Yes, BethBeth! I am now in Onderland! Thank you for noticing. It is quite amazing to say that. It still seems unreal to me. I hadn't posted about it on here yet because I wasn't sure that I believed it. Me! In the 190's? Really? No way!!! I am! For the first time in 15 years! I couldn't be happier and sadder all at the same time. I am happy because I am doing it. I am becoming what I want to be. I am seeing that I can be and do anything I want to. It is freeing to know that I can do this and that I am doing it. I am proud. It also saddens me to know that I could have done this a long time ago.

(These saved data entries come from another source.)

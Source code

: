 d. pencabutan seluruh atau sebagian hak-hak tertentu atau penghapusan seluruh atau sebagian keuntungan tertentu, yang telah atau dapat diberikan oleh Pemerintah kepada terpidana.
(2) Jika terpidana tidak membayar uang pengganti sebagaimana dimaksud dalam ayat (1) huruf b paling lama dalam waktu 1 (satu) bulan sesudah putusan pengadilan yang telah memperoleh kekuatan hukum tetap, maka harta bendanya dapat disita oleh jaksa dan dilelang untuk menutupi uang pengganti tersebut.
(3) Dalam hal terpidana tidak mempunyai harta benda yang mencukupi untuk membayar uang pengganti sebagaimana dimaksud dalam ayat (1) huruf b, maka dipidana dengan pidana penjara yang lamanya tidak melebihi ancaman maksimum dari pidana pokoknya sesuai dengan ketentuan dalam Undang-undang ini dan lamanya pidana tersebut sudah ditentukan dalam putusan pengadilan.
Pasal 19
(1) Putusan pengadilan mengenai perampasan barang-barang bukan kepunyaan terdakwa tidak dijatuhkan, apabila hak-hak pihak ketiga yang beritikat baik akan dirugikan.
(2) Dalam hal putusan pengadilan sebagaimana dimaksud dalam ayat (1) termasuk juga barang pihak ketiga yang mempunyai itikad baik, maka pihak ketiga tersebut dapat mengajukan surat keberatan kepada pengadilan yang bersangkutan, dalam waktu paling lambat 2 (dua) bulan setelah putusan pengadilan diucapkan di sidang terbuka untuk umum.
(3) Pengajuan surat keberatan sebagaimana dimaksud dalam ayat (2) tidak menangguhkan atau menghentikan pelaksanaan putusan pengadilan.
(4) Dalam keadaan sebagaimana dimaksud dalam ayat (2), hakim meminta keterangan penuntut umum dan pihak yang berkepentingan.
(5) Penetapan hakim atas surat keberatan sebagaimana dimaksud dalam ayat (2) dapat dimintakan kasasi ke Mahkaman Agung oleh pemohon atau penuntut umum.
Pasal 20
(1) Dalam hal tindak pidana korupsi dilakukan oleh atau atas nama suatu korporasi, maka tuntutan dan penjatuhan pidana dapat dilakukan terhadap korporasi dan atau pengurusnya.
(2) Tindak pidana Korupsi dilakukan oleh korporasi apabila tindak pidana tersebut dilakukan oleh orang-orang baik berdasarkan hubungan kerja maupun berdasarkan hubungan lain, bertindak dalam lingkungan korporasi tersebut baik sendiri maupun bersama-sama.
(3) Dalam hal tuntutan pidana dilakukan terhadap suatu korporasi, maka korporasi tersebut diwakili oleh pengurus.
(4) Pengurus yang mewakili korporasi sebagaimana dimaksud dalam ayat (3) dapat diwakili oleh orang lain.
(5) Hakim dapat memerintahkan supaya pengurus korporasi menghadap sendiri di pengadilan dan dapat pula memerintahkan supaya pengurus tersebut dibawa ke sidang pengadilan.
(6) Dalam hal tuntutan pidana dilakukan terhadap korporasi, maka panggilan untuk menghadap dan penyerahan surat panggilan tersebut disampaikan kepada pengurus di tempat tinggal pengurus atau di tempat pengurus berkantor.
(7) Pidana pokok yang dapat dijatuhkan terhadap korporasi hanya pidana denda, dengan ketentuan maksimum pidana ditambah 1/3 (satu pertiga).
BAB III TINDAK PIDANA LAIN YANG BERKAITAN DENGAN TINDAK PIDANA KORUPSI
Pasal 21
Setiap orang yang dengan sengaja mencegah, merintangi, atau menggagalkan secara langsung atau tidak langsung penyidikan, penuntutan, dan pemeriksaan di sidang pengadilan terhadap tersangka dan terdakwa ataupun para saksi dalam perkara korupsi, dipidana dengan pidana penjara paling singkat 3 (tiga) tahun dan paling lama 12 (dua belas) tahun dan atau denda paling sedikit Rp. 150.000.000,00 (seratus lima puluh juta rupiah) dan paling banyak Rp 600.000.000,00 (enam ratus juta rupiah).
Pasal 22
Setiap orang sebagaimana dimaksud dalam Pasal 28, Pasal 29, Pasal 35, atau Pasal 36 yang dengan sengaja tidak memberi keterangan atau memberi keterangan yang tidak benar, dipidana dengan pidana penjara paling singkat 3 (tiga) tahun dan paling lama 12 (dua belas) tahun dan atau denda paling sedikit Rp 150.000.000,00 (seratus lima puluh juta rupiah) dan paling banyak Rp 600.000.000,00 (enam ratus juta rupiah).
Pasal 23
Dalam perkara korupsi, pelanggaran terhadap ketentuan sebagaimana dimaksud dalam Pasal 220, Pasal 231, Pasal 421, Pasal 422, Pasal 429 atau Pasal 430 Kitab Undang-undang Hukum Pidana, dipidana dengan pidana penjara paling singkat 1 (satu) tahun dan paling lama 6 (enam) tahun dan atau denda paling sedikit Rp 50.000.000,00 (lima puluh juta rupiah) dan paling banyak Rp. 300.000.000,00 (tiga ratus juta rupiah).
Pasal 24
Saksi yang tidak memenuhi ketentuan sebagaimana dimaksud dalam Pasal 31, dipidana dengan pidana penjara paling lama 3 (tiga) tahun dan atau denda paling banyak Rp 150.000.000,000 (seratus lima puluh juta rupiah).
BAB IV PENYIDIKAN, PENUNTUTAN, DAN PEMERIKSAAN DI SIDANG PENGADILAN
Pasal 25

I didn't have to live the last 20 years of my life in shame. I didn't have to suffer through my teenage years being the "fat girl". It makes me sad that I still have so much to lose. I can't believe that I let myself get so far gone before I decided to fix it. It makes me wonder what is different this time. Why did it finally click for me. My life wasn't so bad. Not like when I was a teen and just wanted to fit in but never did because of my size. Hell, I didn't fit into anything back then. Not my pants, not my shirts. Well, you get the picture. I have also noticed that my outlook on my life is changing as I lose weight and that scares me. But that is another post altogether. :) So many emotions tied to one little number. Seeing the 1XX is freeing, fantastic, scary and so wonderful all at the same time. Buckle your seat belt cause 180's here I come!

1 comment:

Anonymous said...

Wow Manda!!!!! congratulations to YOU! You have worked so hard for so long and this is an amazing achievement. I understand what you say about the past, and why you didn't do it earlier, but the fact is: you ARE doing it now and you have come SO FAR!!!
Don't be down about it! You're an amazing inspiration!! Keep up the great work!!